• **Work required**
Below are the records. Gather each line that holds "sdkmanager".

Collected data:
⟨
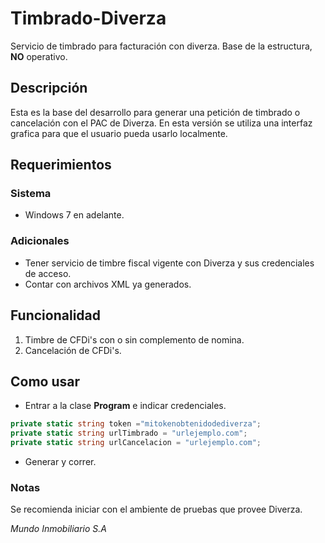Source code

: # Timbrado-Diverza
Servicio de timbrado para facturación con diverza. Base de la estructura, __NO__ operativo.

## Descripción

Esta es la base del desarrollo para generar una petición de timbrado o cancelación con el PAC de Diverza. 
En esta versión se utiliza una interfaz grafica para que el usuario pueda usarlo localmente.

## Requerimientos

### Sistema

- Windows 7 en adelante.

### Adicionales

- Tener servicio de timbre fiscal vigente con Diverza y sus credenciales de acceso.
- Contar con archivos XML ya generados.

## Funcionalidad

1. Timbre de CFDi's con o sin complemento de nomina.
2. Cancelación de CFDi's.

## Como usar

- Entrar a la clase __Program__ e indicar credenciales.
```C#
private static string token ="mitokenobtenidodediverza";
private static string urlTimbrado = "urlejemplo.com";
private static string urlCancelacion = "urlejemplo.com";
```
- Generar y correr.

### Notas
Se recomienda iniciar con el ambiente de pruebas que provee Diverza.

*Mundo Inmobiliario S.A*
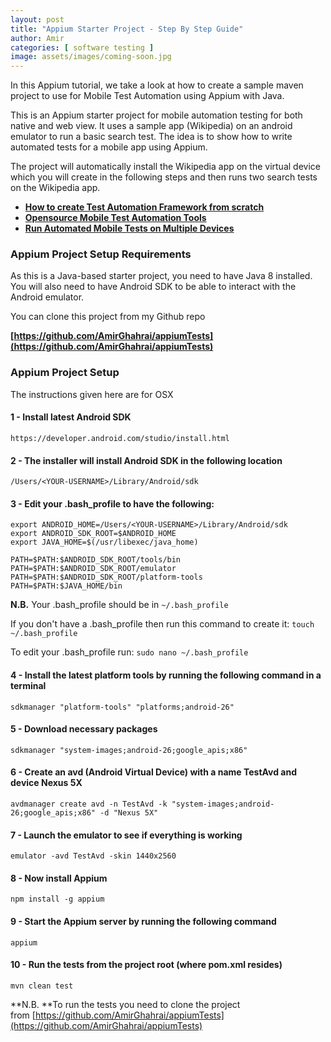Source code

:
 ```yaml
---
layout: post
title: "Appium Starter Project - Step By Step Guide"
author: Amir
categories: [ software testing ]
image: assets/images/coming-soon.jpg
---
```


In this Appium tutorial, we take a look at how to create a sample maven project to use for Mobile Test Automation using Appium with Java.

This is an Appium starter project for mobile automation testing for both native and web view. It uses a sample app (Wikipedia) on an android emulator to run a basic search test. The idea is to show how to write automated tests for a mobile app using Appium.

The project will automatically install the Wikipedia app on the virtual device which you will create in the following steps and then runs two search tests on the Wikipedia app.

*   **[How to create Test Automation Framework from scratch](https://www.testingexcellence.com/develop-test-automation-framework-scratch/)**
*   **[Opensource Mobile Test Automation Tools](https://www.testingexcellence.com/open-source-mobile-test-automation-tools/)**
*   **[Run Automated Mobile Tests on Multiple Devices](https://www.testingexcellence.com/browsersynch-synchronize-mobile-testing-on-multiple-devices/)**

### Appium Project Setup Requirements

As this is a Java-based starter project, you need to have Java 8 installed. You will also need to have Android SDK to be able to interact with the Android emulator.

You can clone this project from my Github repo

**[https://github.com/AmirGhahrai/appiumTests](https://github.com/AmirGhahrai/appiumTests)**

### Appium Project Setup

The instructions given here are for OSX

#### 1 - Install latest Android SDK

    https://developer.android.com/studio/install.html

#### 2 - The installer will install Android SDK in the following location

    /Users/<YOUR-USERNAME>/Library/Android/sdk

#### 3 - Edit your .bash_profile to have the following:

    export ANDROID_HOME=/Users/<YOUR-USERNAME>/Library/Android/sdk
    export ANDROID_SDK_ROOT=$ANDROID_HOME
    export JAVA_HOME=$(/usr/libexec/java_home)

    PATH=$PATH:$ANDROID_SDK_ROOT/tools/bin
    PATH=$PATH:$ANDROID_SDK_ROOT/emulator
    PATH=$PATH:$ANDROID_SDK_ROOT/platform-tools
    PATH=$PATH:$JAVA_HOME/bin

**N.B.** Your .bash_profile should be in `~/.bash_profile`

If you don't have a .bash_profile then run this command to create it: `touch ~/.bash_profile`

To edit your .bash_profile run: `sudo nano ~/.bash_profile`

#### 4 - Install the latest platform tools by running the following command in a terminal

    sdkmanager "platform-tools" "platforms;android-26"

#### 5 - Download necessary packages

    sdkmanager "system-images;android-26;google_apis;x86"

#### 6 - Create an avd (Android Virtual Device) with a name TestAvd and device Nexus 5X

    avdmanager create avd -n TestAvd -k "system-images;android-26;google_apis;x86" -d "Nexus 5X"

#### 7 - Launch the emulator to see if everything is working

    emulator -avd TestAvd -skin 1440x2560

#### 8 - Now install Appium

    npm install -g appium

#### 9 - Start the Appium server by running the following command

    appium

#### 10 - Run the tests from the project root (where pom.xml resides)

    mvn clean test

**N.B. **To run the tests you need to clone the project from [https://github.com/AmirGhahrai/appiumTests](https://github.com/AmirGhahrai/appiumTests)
⟩
• **Exercise output**
    sdkmanager "platform-tools" "platforms;android-26"
    sdkmanager "system-images;android-26;google_apis;x86"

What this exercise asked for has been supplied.